George William Russell

Les Héros

Innombrables, vers un rêve Divin et humain, troupeaux étincelants, mes pensées cheminaient [1] :

Mais, tandis que j’empruntais Patrick Street, espoirs et prophéties s’étaient évanouis.

Espoirs et prophéties s’étaient évanouis : ils ne pouvaient fleurir là où le pied

Foulait la pourriture, là où, dans un hurlement, ceux qui se battent martelaient le pavé [2].

Qu’est devenue la beauté, donnée au premier homme par le Souverain, dressé dans toute sa gloire ?

Mais un homme s’approcha de moi, dont les paroles firent taire mon amère condamnation.

Ses tempes étaient couronnées d’épines de lumière : ses yeux étaient clairs comme ceux de celui qui voit

Les demeures étoilées étinceler au-dessus des mers célestes.

« N’est-ce pas beau ? », s’écria-t-il « Notre pays enchanté, patrie de l’âme désirante [3],

Plongé dans la fange et la brume, a gardé intacte sa flamme fabuleuse.

Les spectres nacrés, les cheveux gonflés d’un souffle, dansent là où les ivrognes titubent,

Les jonquilles, frêles comme des nuées, rayonnent, là où la crasse éclabousse les chevilles.

Ô douces, douces, combien douces à l’oreille, courent les mélodies ruisselantes :

La myriade de leurs notes extasiées n’est que l’écho démultiplié de l’Un [4],

Ceux qui, en ce monde, sont perdus et déchus, ce soir, dans leur sommeil, franchiront le seuil,

Porteront la pourpre Royale et se verront maîtres de leur destin.

La mégère plissée de rides recouvrera le panache et les couleurs célestes :

Le batailleur sera placé sur le trône, dans le plus grand calme, aux côtés des Enfants de la Sagesse.

À l’assemblée des Dieux, nul ne manquera de poursuivre

Son noble dessein, faire renaître le Cycle des travaux ;

Supporter le poids du monde et voiler sa beauté d’un linceul,

Et lutter contre le chaos, jusqu’à incliner l’anarchie devant la lumière [5].

Nous ne pouvons, par insouciance, refuser notre révérence

À ceux qui portent à leur insu le sceptre et le diadème.

Jamais couronne ne fut plus brillante que celle qu’ils portaient lorsque du Père ils jaillirent ;

Que tes yeux voient donc plus profond : l’ancienne beauté n’est pas morte. »

Il se fondit dans la foule.

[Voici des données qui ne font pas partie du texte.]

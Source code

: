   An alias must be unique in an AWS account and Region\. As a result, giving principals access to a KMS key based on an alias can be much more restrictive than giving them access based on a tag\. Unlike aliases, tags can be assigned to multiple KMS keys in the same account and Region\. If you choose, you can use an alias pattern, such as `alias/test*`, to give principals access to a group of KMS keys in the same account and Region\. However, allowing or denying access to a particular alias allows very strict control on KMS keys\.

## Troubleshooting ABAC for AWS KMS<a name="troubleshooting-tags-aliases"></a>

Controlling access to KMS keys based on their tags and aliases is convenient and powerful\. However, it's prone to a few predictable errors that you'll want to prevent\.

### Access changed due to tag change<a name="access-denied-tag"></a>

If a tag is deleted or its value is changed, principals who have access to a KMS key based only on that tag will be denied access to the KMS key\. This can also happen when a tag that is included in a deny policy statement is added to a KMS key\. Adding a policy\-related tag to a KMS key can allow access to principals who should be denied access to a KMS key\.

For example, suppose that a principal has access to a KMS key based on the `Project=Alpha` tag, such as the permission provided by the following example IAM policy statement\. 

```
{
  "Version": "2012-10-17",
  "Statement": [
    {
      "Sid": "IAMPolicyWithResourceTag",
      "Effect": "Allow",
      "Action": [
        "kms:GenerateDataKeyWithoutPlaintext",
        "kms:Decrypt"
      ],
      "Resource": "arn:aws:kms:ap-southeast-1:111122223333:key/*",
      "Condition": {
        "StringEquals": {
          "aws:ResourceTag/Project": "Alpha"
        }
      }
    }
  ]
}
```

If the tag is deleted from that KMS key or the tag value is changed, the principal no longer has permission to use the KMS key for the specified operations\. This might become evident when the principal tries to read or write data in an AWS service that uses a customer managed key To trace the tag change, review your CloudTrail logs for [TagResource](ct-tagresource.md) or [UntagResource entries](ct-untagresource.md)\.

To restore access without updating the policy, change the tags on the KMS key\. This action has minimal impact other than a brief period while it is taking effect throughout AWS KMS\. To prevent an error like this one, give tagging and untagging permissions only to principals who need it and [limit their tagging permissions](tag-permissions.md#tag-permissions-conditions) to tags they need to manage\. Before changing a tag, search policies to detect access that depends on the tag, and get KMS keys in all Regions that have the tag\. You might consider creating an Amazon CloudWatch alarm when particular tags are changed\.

Je vis leurs tempes couronnées et étincelantes,

Une lumière sur les têtes ombreuses, une ombre sur la tête lumineuse.

L’appel des Sidhe [6]

Attarde-toi donc, toi qui es resté devant la gloire du couchant :

Gaies sont les collines résonnant de chansons : nés de la terre les enfants-fées [7] délaissent

Leurs demeures sombres et vagabondent dans le calice jauni du soir [8],

Entrouvrant leurs lèvres scintillantes pour souffler quelque histoire fabuleuse.

Silence, ne dis mot ! Que ton cœur seul s’abandonne au rêve.

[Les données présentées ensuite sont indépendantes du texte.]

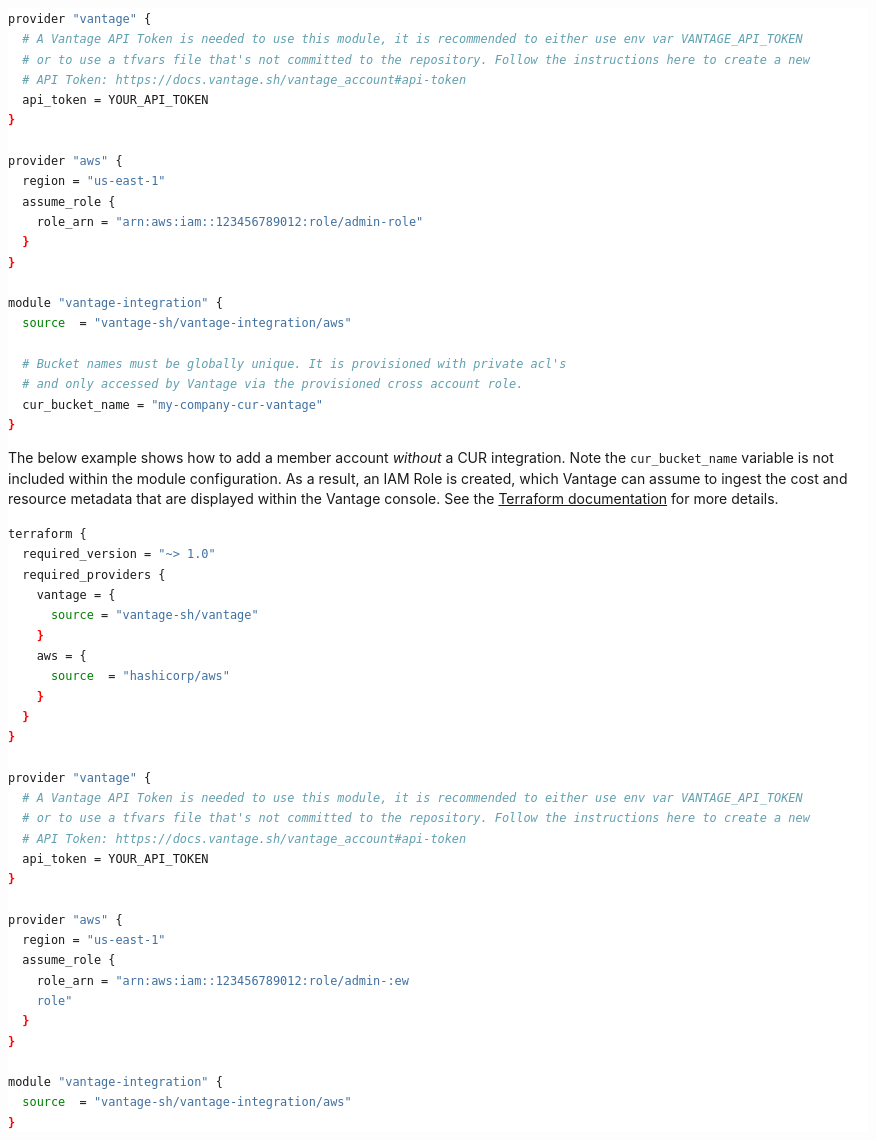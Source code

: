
```bash
provider "vantage" {
  # A Vantage API Token is needed to use this module, it is recommended to either use env var VANTAGE_API_TOKEN
  # or to use a tfvars file that's not committed to the repository. Follow the instructions here to create a new 
  # API Token: https://docs.vantage.sh/vantage_account#api-token
  api_token = YOUR_API_TOKEN
}

provider "aws" {
  region = "us-east-1"
  assume_role {
    role_arn = "arn:aws:iam::123456789012:role/admin-role"
  }
}

module "vantage-integration" {
  source  = "vantage-sh/vantage-integration/aws"

  # Bucket names must be globally unique. It is provisioned with private acl's
  # and only accessed by Vantage via the provisioned cross account role.
  cur_bucket_name = "my-company-cur-vantage"
}
```

The below example shows how to add a member account _without_ a CUR integration. Note the `cur_bucket_name` variable is not included within the module configuration. As a result, an IAM Role is created, which Vantage can assume to ingest the cost and resource metadata that are displayed within the Vantage console. See the [Terraform documentation](https://registry.terraform.io/modules/vantage-sh/vantage-integration/aws/latest) for more details.

```bash
terraform {
  required_version = "~> 1.0"
  required_providers {
    vantage = {
      source = "vantage-sh/vantage"
    }
    aws = {
      source  = "hashicorp/aws"
    }
  }
}

provider "vantage" {
  # A Vantage API Token is needed to use this module, it is recommended to either use env var VANTAGE_API_TOKEN
  # or to use a tfvars file that's not committed to the repository. Follow the instructions here to create a new 
  # API Token: https://docs.vantage.sh/vantage_account#api-token
  api_token = YOUR_API_TOKEN
}

provider "aws" {
  region = "us-east-1"
  assume_role {
    role_arn = "arn:aws:iam::123456789012:role/admin-:ew
    role"
  }
}

module "vantage-integration" {
  source  = "vantage-sh/vantage-integration/aws"
}
```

Un songe passe après l’autre : au plus profond de l’âme solitaire

Dans un murmure le Souverain instille ses paroles sacrées [9].

Ne vois-tu pas ci-bas les nuées d’argent ruisseler

En fleuves de lumière-fée, la rosée tomber goutte à goutte,

Un brasier d’étoiles aux flammes d’argent éclairer les ténèbres inférieures ?

Et les troupes envoûtées embraser la lande au crépuscule !

Pars avec eux, car le Ciel à la Terre adresse son appel.

Ils sont la voix de la Terre — sa réponse — une cohorte d’esprits.

Viens au Pays de la Jeunesse [10] : les arbres robustes qui poussent ici

Laissent choir sur la vague pourpre le fruit étoilé que porte leur ramure

Bois : les eaux éternelles abreuvent le désir de l’âme.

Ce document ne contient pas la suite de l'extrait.